WHAT YOU ARE ASKED TO DO: For every line of the material below, check for the string "from" and return the line if it is there.

DATA EXCERPTS:
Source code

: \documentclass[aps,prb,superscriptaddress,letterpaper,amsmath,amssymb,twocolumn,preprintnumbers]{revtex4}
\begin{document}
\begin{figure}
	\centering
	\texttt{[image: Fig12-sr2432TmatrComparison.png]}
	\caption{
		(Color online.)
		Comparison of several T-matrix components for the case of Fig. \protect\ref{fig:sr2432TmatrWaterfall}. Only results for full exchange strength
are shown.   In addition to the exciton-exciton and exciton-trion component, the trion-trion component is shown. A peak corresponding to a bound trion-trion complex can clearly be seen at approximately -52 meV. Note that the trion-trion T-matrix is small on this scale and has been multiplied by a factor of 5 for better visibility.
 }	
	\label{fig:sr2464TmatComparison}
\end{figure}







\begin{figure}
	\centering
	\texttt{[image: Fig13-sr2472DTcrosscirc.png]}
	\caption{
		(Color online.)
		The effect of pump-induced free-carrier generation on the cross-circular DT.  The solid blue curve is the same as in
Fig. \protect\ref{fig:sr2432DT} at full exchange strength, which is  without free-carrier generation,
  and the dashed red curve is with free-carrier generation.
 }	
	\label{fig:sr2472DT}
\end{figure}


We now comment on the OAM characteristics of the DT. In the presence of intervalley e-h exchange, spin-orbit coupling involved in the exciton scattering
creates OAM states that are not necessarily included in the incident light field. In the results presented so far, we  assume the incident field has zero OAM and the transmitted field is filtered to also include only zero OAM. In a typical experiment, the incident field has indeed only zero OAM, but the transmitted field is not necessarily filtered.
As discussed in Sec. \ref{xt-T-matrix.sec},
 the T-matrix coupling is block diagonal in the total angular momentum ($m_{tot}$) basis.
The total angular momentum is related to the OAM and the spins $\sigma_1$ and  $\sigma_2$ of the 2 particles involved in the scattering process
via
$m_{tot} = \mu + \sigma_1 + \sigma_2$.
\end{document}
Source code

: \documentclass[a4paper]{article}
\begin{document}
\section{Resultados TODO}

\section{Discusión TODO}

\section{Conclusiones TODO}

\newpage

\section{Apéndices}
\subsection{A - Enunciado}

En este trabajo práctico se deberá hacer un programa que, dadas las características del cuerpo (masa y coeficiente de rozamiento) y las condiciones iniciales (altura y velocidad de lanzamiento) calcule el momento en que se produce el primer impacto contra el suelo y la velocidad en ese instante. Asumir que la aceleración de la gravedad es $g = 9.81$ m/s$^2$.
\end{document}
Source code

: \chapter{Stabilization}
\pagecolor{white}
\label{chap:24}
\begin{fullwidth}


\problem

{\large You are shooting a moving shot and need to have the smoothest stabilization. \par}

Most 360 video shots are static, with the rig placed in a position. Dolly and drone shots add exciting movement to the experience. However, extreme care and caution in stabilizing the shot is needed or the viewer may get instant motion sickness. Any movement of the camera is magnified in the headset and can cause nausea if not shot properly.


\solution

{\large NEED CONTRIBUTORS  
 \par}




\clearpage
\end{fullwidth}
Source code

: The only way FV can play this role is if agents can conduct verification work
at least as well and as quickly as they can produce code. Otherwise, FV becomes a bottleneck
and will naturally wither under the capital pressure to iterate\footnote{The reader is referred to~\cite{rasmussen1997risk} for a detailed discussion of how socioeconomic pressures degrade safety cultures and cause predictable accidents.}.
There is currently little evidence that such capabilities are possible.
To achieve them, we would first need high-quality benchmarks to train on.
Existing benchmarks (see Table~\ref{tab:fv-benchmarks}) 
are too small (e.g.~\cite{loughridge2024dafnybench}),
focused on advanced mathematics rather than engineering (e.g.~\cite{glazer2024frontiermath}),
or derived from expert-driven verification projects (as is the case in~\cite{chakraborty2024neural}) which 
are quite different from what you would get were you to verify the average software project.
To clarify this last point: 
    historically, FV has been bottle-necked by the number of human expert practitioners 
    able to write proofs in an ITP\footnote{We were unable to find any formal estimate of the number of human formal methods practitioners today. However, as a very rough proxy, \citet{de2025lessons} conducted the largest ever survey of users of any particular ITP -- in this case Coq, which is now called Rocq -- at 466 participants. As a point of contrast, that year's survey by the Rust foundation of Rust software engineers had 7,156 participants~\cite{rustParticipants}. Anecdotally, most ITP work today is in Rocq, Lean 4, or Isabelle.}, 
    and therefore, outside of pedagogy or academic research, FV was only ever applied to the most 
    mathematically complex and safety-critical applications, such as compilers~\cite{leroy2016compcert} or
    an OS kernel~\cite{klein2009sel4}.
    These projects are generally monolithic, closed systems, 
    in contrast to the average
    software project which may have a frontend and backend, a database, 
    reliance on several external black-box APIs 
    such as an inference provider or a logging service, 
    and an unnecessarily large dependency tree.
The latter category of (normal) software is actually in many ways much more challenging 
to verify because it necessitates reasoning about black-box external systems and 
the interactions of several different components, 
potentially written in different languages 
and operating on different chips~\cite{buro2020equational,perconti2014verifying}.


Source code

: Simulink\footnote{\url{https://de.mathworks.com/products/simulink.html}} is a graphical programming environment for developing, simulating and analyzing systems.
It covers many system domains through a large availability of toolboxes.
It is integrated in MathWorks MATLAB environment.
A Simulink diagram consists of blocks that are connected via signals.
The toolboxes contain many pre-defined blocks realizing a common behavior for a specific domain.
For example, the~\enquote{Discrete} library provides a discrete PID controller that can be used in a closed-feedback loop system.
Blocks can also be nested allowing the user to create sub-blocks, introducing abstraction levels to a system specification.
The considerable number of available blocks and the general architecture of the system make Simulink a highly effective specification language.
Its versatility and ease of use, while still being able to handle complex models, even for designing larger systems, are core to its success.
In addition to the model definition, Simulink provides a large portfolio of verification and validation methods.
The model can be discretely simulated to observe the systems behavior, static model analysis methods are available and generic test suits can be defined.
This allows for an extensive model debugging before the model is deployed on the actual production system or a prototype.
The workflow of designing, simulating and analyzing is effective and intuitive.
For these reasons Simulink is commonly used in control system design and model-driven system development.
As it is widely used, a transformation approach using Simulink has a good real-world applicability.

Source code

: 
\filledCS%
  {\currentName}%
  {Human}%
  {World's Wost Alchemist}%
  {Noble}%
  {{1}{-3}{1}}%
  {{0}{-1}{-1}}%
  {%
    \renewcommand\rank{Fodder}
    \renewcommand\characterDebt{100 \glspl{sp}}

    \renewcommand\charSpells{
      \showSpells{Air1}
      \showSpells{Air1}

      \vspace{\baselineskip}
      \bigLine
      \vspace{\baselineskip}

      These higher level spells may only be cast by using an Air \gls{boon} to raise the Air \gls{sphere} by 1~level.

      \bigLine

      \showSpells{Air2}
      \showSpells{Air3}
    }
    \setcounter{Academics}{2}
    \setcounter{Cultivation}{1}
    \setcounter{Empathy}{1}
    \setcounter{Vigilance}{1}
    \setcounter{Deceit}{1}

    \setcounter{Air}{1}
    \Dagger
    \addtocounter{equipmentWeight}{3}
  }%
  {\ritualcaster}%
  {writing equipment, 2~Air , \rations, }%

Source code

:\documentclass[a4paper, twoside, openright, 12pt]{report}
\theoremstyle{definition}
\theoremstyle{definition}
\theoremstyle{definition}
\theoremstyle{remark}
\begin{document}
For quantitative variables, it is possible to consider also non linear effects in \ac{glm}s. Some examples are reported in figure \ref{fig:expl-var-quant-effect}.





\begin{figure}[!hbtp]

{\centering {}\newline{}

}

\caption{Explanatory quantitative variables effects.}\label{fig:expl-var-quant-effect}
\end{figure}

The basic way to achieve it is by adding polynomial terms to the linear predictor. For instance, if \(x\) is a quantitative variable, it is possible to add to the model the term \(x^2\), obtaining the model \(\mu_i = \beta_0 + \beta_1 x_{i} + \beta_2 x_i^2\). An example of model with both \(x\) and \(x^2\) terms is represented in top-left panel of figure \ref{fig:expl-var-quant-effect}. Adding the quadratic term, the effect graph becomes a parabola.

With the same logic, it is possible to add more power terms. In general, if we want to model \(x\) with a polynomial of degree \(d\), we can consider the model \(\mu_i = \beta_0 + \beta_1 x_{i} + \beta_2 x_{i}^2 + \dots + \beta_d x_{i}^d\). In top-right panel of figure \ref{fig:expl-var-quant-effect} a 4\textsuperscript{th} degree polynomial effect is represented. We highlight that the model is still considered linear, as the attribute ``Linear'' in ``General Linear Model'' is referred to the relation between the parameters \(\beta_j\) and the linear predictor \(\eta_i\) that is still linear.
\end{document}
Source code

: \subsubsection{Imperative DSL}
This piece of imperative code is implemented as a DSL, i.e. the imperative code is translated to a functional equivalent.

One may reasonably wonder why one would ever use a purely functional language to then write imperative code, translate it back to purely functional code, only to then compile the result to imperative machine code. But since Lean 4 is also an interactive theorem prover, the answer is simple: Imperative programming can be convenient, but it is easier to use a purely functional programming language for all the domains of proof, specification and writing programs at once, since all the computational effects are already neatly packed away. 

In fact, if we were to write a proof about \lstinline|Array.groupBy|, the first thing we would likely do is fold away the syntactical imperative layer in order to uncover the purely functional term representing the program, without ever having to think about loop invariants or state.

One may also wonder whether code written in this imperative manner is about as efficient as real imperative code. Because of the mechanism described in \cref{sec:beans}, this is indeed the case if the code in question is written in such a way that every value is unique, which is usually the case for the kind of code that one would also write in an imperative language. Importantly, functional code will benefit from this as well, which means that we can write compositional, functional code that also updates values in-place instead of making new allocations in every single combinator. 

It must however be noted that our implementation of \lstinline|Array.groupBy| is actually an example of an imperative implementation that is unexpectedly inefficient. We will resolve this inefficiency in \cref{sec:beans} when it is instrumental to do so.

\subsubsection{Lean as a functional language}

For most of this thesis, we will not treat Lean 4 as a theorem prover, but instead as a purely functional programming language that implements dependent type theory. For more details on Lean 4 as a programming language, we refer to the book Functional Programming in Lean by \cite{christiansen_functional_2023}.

TASK RESULT:
or derived from expert-driven verification projects (as is the case in~\cite{chakraborty2024neural}) which 
are quite different from what you would get were you to verify the average software project.
One may also wonder whether code written in this imperative manner is about as efficient as real imperative code. Because of the mechanism described in \cref{sec:beans}, this is indeed the case if the code in question is written in such a way that every value is unique, which is usually the case for the kind of code that one would also write in an imperative language. Importantly, functional code will benefit from this as well, which means that we can write compositional, functional code that also updates values in-place instead of making new allocations in every single combinator. 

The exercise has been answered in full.